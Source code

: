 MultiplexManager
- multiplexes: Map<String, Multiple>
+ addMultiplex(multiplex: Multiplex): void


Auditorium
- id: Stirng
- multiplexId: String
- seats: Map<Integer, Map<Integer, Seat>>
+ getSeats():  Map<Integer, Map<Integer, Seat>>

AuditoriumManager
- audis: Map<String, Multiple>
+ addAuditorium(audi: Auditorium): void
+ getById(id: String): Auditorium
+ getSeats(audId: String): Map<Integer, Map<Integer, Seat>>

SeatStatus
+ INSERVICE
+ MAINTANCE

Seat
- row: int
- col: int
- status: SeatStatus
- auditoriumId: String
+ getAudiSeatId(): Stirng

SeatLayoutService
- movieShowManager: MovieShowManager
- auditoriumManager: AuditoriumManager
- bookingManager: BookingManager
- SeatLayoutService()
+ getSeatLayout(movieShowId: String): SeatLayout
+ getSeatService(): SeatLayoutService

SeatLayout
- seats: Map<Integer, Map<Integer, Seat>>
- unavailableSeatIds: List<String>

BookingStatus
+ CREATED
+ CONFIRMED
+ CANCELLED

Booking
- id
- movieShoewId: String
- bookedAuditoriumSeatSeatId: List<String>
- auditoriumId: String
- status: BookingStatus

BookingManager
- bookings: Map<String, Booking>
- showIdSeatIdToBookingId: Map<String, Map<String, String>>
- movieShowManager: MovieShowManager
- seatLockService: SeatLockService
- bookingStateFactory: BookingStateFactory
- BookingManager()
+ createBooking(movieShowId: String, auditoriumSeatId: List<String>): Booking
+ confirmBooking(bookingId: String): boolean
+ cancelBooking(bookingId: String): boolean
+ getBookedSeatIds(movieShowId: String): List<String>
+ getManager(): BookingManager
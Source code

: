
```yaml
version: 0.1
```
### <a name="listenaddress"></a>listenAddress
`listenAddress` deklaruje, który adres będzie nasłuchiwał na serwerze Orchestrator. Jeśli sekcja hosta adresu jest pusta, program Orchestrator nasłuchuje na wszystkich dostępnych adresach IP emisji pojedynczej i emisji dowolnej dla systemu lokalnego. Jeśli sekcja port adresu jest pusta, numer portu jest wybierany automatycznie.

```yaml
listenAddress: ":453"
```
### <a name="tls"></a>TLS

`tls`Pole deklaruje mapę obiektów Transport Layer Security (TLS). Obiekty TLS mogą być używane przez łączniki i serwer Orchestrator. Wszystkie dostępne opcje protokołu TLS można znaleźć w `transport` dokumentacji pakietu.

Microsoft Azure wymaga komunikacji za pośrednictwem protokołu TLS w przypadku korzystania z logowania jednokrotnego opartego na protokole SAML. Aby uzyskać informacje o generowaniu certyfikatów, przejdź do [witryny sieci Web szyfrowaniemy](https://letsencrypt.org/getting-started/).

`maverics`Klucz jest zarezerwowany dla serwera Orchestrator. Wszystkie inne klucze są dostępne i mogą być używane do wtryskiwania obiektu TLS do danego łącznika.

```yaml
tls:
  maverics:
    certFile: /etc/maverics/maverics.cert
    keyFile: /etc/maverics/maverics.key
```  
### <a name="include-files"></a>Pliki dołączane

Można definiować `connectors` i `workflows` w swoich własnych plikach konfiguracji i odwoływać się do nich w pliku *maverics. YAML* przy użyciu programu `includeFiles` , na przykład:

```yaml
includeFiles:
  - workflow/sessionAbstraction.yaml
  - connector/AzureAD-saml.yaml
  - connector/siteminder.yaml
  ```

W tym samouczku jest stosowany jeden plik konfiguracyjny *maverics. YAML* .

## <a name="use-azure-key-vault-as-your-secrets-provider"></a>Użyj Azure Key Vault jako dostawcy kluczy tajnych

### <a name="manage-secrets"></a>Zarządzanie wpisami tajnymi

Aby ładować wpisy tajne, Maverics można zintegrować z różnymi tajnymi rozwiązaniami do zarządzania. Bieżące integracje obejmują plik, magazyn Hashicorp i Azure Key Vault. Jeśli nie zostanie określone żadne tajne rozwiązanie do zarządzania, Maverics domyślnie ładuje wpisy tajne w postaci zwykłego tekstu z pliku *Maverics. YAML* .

-----

TO DO:
Each line of the records belongs in the answer, reproduced exactly.

RESPONSE:
Source code

: MultiplexManager
- multiplexes: Map<String, Multiple>
+ addMultiplex(multiplex: Multiplex): void


Auditorium
- id: Stirng
- multiplexId: String
- seats: Map<Integer, Map<Integer, Seat>>
+ getSeats():  Map<Integer, Map<Integer, Seat>>

AuditoriumManager
- audis: Map<String, Multiple>
+ addAuditorium(audi: Auditorium): void
+ getById(id: String): Auditorium
+ getSeats(audId: String): Map<Integer, Map<Integer, Seat>>

SeatStatus
+ INSERVICE
+ MAINTANCE

Seat
- row: int
- col: int
- status: SeatStatus
- auditoriumId: String
+ getAudiSeatId(): Stirng

SeatLayoutService
- movieShowManager: MovieShowManager
- auditoriumManager: AuditoriumManager
- bookingManager: BookingManager
- SeatLayoutService()
+ getSeatLayout(movieShowId: String): SeatLayout
+ getSeatService(): SeatLayoutService

SeatLayout
- seats: Map<Integer, Map<Integer, Seat>>
- unavailableSeatIds: List<String>

BookingStatus
+ CREATED
+ CONFIRMED
+ CANCELLED

Booking
- id
- movieShoewId: String
- bookedAuditoriumSeatSeatId: List<String>
- auditoriumId: String
- status: BookingStatus

BookingManager
- bookings: Map<String, Booking>
- showIdSeatIdToBookingId: Map<String, Map<String, String>>
- movieShowManager: MovieShowManager
- seatLockService: SeatLockService
- bookingStateFactory: BookingStateFactory
- BookingManager()
+ createBooking(movieShowId: String, auditoriumSeatId: List<String>): Booking
+ confirmBooking(bookingId: String): boolean
+ cancelBooking(bookingId: String): boolean
+ getBookedSeatIds(movieShowId: String): List<String>
+ getManager(): BookingManager
Source code

:
```yaml
version: 0.1
```
### <a name="listenaddress"></a>listenAddress
`listenAddress` deklaruje, który adres będzie nasłuchiwał na serwerze Orchestrator. Jeśli sekcja hosta adresu jest pusta, program Orchestrator nasłuchuje na wszystkich dostępnych adresach IP emisji pojedynczej i emisji dowolnej dla systemu lokalnego. Jeśli sekcja port adresu jest pusta, numer portu jest wybierany automatycznie.

```yaml
listenAddress: ":453"
```
### <a name="tls"></a>TLS

`tls`Pole deklaruje mapę obiektów Transport Layer Security (TLS). Obiekty TLS mogą być używane przez łączniki i serwer Orchestrator. Wszystkie dostępne opcje protokołu TLS można znaleźć w `transport` dokumentacji pakietu.

Microsoft Azure wymaga komunikacji za pośrednictwem protokołu TLS w przypadku korzystania z logowania jednokrotnego opartego na protokole SAML. Aby uzyskać informacje o generowaniu certyfikatów, przejdź do [witryny sieci Web szyfrowaniemy](https://letsencrypt.org/getting-started/).

`maverics`Klucz jest zarezerwowany dla serwera Orchestrator. Wszystkie inne klucze są dostępne i mogą być używane do wtryskiwania obiektu TLS do danego łącznika.

```yaml
tls:
  maverics:
    certFile: /etc/maverics/maverics.cert
    keyFile: /etc/maverics/maverics.key
```  
### <a name="include-files"></a>Pliki dołączane

Można definiować `connectors` i `workflows` w swoich własnych plikach konfiguracji i odwoływać się do nich w pliku *maverics. YAML* przy użyciu programu `includeFiles` , na przykład:

```yaml
includeFiles:
  - workflow/sessionAbstraction.yaml
  - connector/AzureAD-saml.yaml
  - connector/siteminder.yaml
  ```

W tym samouczku jest stosowany jeden plik konfiguracyjny *maverics. YAML* .

## <a name="use-azure-key-vault-as-your-secrets-provider"></a>Użyj Azure Key Vault jako dostawcy kluczy tajnych

### <a name="manage-secrets"></a>Zarządzanie wpisami tajnymi

Aby ładować wpisy tajne, Maverics można zintegrować z różnymi tajnymi rozwiązaniami do zarządzania. Bieżące integracje obejmują plik, magazyn Hashicorp i Azure Key Vault. Jeśli nie zostanie określone żadne tajne rozwiązanie do zarządzania, Maverics domyślnie ładuje wpisy tajne w postaci zwykłego tekstu z pliku *Maverics. YAML* .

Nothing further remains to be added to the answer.